→ Supplied data
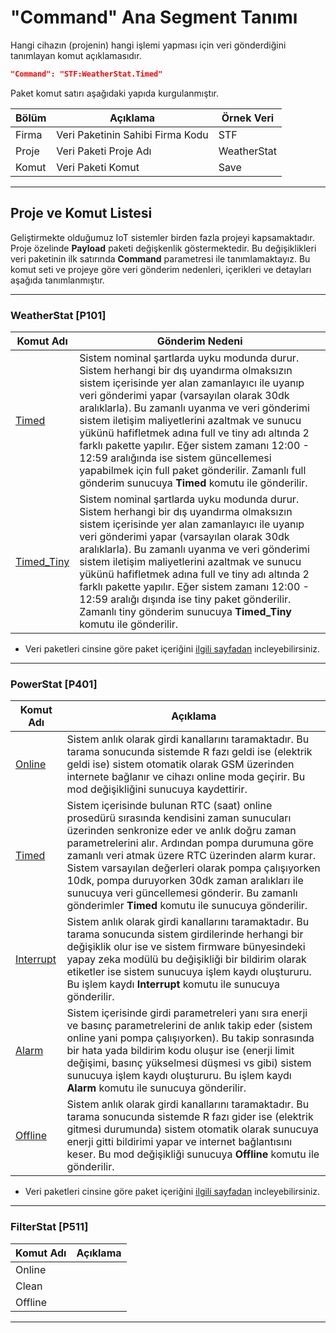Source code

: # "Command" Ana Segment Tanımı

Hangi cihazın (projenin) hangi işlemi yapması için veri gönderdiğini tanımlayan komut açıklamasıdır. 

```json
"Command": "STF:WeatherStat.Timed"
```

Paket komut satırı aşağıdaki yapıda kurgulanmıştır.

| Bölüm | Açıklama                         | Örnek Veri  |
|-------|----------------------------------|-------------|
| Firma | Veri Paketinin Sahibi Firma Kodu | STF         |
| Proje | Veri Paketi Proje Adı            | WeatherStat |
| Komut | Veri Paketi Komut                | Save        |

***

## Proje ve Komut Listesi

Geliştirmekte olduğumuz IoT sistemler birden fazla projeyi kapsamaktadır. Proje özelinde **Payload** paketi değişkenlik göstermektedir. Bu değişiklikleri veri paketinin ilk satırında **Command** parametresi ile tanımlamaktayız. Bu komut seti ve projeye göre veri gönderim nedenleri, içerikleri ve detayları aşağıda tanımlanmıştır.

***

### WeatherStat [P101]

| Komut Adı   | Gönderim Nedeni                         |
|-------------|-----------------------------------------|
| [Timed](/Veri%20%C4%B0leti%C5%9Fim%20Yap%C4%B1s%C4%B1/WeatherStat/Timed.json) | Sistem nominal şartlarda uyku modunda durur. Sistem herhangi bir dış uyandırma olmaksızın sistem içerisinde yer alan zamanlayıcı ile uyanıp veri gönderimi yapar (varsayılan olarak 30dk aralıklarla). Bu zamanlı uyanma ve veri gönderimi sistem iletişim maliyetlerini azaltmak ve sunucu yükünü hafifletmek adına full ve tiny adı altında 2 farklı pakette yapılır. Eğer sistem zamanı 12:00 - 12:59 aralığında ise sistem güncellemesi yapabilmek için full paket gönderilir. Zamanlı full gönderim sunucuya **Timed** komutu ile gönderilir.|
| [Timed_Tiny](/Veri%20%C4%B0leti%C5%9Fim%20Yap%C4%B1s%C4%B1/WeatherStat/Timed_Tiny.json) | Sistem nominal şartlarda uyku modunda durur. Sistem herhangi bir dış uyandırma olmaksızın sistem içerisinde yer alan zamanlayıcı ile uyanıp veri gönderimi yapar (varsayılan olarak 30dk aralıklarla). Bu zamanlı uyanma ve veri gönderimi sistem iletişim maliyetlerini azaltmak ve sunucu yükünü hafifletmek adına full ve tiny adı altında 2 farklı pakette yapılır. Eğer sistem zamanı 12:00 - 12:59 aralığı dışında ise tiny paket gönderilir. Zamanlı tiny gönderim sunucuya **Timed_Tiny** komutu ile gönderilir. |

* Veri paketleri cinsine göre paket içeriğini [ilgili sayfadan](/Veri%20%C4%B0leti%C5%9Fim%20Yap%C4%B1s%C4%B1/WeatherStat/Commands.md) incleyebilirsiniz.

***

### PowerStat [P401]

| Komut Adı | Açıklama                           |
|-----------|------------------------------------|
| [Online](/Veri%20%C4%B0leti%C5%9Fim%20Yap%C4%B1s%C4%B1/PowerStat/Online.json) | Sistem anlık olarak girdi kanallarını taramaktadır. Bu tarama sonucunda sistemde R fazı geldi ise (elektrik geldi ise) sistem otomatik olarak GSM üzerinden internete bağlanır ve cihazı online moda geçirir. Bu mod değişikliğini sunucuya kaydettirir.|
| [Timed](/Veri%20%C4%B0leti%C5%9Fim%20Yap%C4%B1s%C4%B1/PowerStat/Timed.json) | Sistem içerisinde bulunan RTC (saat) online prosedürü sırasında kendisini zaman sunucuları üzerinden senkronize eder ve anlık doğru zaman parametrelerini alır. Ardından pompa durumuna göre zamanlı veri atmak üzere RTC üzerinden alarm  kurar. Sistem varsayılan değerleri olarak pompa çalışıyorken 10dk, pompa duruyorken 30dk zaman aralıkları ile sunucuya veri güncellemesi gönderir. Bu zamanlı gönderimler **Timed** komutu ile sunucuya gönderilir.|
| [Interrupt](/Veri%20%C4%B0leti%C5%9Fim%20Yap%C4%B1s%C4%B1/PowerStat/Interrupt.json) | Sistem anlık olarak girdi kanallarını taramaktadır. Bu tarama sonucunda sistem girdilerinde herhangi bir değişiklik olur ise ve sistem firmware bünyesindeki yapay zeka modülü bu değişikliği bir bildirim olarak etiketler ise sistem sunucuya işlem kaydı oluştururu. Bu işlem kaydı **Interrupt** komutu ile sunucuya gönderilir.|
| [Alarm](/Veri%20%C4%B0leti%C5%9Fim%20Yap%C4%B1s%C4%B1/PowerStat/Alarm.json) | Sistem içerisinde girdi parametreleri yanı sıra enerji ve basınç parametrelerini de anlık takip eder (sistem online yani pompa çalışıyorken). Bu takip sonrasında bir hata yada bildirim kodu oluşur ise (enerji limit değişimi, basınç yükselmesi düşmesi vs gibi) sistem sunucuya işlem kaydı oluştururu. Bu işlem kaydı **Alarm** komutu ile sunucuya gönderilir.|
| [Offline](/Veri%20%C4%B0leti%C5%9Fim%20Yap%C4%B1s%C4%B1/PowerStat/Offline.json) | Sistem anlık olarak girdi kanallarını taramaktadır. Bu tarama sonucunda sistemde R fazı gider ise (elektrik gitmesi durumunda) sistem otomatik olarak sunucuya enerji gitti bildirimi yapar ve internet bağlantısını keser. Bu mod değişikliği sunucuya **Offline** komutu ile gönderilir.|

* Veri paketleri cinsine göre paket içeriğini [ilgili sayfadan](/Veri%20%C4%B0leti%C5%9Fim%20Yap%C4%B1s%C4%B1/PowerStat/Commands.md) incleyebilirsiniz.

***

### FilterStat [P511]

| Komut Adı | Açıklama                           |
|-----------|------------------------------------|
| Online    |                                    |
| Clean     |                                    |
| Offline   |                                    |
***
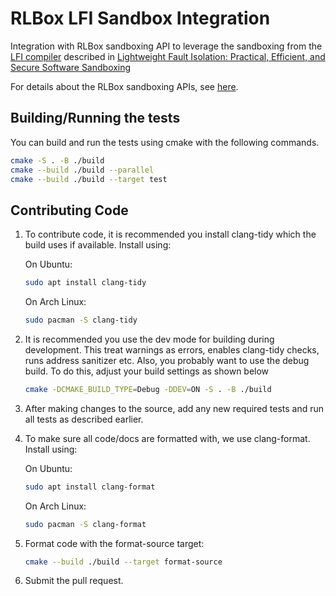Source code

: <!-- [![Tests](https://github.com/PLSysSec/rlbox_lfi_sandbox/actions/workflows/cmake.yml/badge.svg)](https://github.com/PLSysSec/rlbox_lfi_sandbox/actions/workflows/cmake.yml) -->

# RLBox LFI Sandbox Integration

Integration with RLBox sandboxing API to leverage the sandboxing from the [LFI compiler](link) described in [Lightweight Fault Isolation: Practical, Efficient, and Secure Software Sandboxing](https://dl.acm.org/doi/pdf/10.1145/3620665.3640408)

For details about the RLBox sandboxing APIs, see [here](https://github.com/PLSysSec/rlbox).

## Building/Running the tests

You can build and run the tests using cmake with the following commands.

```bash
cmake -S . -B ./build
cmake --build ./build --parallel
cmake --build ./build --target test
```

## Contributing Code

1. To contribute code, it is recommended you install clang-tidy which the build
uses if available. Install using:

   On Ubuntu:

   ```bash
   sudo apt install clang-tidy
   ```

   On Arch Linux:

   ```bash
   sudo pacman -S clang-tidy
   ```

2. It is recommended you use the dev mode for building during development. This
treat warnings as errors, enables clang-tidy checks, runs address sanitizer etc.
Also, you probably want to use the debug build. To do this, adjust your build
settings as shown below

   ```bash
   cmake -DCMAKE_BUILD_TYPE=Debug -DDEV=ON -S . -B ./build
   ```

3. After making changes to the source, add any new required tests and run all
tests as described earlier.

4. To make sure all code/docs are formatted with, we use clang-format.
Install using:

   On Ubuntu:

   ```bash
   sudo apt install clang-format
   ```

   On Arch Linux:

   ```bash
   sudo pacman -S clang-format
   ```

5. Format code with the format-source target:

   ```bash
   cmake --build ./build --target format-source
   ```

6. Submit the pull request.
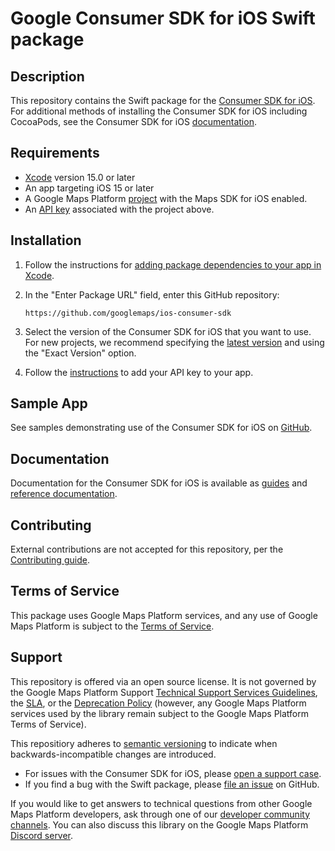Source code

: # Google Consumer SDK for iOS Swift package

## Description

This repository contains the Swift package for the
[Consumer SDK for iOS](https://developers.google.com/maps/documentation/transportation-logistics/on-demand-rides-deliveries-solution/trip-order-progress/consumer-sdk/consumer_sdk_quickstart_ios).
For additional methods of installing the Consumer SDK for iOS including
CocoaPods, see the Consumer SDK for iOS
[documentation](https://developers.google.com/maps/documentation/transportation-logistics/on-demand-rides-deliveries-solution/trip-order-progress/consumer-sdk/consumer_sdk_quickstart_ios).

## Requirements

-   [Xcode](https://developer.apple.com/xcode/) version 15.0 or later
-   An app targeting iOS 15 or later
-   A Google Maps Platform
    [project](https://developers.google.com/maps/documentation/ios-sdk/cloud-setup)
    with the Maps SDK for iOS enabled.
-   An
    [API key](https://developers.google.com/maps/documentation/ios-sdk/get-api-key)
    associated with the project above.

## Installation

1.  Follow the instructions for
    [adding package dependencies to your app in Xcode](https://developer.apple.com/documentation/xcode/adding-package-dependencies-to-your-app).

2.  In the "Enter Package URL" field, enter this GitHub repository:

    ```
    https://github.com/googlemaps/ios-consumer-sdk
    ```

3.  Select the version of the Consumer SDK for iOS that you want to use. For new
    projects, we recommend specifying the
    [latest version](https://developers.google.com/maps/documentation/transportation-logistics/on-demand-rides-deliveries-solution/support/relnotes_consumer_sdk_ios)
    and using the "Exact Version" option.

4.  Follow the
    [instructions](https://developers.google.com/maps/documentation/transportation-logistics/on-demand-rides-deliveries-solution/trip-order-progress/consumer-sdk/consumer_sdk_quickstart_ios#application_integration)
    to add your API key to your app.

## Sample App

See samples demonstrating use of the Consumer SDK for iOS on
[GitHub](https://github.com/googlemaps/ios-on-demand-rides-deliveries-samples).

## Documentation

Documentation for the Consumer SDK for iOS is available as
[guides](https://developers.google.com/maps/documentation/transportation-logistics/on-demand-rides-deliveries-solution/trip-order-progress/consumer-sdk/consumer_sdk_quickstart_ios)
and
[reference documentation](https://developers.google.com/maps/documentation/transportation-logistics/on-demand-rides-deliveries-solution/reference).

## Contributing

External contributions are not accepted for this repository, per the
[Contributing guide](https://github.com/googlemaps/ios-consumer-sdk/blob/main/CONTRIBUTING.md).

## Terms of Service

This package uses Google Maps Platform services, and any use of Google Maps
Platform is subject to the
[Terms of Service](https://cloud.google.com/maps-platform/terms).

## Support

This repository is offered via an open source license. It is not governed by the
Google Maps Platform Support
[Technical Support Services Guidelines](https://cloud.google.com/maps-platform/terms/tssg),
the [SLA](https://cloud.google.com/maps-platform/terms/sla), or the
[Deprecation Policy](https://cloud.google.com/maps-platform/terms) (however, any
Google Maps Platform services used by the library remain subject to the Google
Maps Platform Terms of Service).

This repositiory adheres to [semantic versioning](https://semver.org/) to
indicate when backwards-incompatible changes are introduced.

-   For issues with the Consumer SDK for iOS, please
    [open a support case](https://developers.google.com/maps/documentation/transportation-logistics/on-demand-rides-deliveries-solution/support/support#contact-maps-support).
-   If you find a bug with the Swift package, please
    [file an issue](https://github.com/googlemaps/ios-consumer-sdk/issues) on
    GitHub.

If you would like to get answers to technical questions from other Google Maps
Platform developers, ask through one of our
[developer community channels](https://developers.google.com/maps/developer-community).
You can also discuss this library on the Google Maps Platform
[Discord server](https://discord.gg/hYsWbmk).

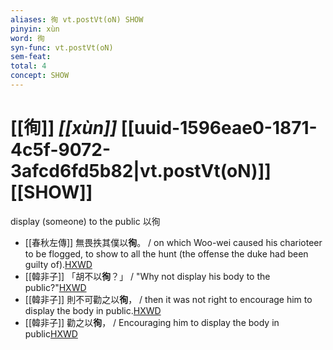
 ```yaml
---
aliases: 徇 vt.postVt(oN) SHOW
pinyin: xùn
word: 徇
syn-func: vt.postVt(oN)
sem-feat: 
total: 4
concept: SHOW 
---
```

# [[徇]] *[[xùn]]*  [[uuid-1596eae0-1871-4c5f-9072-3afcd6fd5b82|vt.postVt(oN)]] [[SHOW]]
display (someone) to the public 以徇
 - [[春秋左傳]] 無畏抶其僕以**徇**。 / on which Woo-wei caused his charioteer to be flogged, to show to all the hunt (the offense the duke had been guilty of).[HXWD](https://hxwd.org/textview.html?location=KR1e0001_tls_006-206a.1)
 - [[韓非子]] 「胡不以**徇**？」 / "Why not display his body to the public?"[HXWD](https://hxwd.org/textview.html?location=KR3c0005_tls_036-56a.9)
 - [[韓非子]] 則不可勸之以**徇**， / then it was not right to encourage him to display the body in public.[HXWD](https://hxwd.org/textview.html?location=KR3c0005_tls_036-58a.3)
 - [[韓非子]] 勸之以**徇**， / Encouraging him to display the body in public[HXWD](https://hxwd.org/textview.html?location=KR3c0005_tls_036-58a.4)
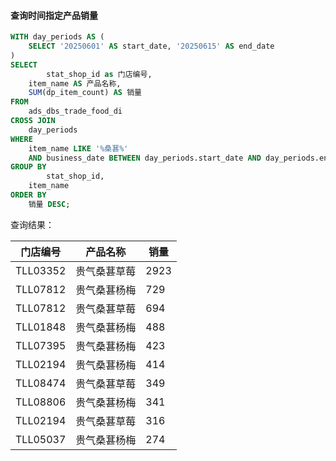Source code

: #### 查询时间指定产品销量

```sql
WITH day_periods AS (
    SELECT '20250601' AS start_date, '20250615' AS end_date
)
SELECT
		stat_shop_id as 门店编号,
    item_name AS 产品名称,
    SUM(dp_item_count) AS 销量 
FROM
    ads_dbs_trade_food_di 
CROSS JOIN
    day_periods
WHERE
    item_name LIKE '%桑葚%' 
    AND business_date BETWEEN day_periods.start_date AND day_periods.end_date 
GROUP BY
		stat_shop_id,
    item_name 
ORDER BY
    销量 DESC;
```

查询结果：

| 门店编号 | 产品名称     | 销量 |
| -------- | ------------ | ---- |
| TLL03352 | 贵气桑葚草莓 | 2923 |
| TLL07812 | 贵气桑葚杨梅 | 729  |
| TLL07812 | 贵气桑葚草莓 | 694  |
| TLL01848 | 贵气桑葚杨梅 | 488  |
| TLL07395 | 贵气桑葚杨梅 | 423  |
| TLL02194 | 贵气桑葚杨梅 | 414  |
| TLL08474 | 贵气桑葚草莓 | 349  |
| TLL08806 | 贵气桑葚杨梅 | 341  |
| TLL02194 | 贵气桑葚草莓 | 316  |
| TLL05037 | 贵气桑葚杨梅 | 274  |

→ Required work
Exactly as written, repeat the lines from the beginning of the entries up to and including the line with "Firma | Veri", but not the pictures.

→ Response area
Source code

: # "Command" Ana Segment Tanımı

Hangi cihazın (projenin) hangi işlemi yapması için veri gönderdiğini tanımlayan komut açıklamasıdır. 

```json
"Command": "STF:WeatherStat.Timed"
```

Paket komut satırı aşağıdaki yapıda kurgulanmıştır.

| Bölüm | Açıklama                         | Örnek Veri  |
|-------|----------------------------------|-------------|
| Firma | Veri Paketinin Sahibi Firma Kodu | STF         |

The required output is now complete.